In 1996, the program was awarded the J. Franklin Bourne Association’s “Award for Community Service. Men Under Construction is featured in the Spring 2008 issue of the NAACP’s “CRISIS” magazine.

Disturbed by the number of young women he was constantly seeing fall prey to abusive husbands, boyfriends, and associates, he decided to, once again, encourage change for the better by making available to young ladies without fathers, a reference book on how to deal with men, depression, death, love, God and much more.

"Dear Rhonda" - Life Lessons From A Father To His Daughter, is causing a tidal wave of common sense everywhere it is read. The book struck such a resounding chord Demitri and Rhonda were invited to and appeared on, “Good Morning America,” “Fox Morning News” and the “Tavis Smiley Show” to discuss the book.

In 1997, "From Servitude to Self-Reliance, The Kornegay Chronicles," the book he wrote detailing his lineage, was added to the North Carolina Collection at the library of the University of North Carolina at Chapel Hill.

Not content to rest there, he has conducted workshops on "Successfully Moving The African American Family Into the 21st Century," for adults, "The Importance of the Father-Daughter Relationship," for fathers, and "Mapping Out Your Own Success" for young adults. He has been a Visiting Scholar at Hampton University, in Hampton, Virginia, Clark Atlanta University, in Atlanta, Georgia and Washington College in Eastern Maryland.

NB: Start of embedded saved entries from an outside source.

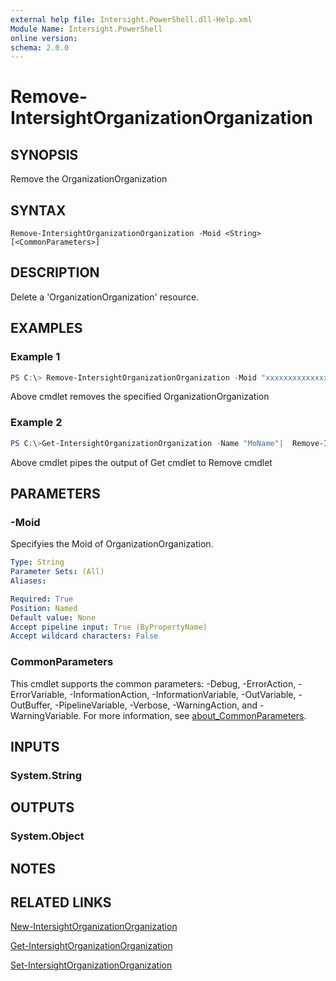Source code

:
 ```yaml
---
external help file: Intersight.PowerShell.dll-Help.xml
Module Name: Intersight.PowerShell
online version:
schema: 2.0.0
---
```


# Remove-IntersightOrganizationOrganization

## SYNOPSIS
Remove the OrganizationOrganization

## SYNTAX

```
Remove-IntersightOrganizationOrganization -Moid <String> [<CommonParameters>]
```

## DESCRIPTION
Delete a &apos;OrganizationOrganization&apos; resource.

## EXAMPLES

### Example 1
```powershell
PS C:\> Remove-IntersightOrganizationOrganization -Moid "xxxxxxxxxxxxxxxxxxxxxxxxxxx"
```
Above cmdlet removes the specified OrganizationOrganization 

### Example 2
```powershell
PS C:\>Get-IntersightOrganizationOrganization -Name "MoName"|  Remove-IntersightOrganizationOrganization
```
Above cmdlet pipes the output of Get cmdlet to Remove cmdlet

## PARAMETERS

### -Moid
Specifyies the Moid of OrganizationOrganization.

```yaml
Type: String
Parameter Sets: (All)
Aliases:

Required: True
Position: Named
Default value: None
Accept pipeline input: True (ByPropertyName)
Accept wildcard characters: False
```

### CommonParameters
This cmdlet supports the common parameters: -Debug, -ErrorAction, -ErrorVariable, -InformationAction, -InformationVariable, -OutVariable, -OutBuffer, -PipelineVariable, -Verbose, -WarningAction, and -WarningVariable. For more information, see [about_CommonParameters](http://go.microsoft.com/fwlink/?LinkID=113216).

## INPUTS

### System.String

## OUTPUTS

### System.Object
## NOTES

## RELATED LINKS

[New-IntersightOrganizationOrganization](./New-IntersightOrganizationOrganization.md)

[Get-IntersightOrganizationOrganization](./Get-IntersightOrganizationOrganization.md)

[Set-IntersightOrganizationOrganization](./Set-IntersightOrganizationOrganization.md)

“Hey Coach, have you got a minute?” That’s usually how it starts. A young man with a problem he doesn’t feel comfortable taking to his mother about needs straight talk from a man he respects. And when his father isn’t there, where can he turn? Once again, Demitri C. Kornegay, Deacon, mentor, teacher, coach, police lieutenant, father and an Omega Psi Phi Fraternity, Inc. “Religious Leader of the Year - 2007,” serves up the straight, no-chaser answers in words everybody can understand about the “N” word, money, peer pressure, entourages, dating, love, marriage, responsibility, fatherhood and more in “Man Up! – No Excuses, Do the Work!”

He was featured on the “Responsible Father” segment of TV ONE’S, “Black Men Revealed.”

While some call it motivation, he calls it coaching. Where some see a problem, he sees a challenge. Demitri Kornegay is determined to continue proving his creed of strength through intelligence, uplifting his fellow man by showing if you can read there is nothing you can't learn, and encouraging others to step forward when the question is asked with the answer, "Here am I. Send me."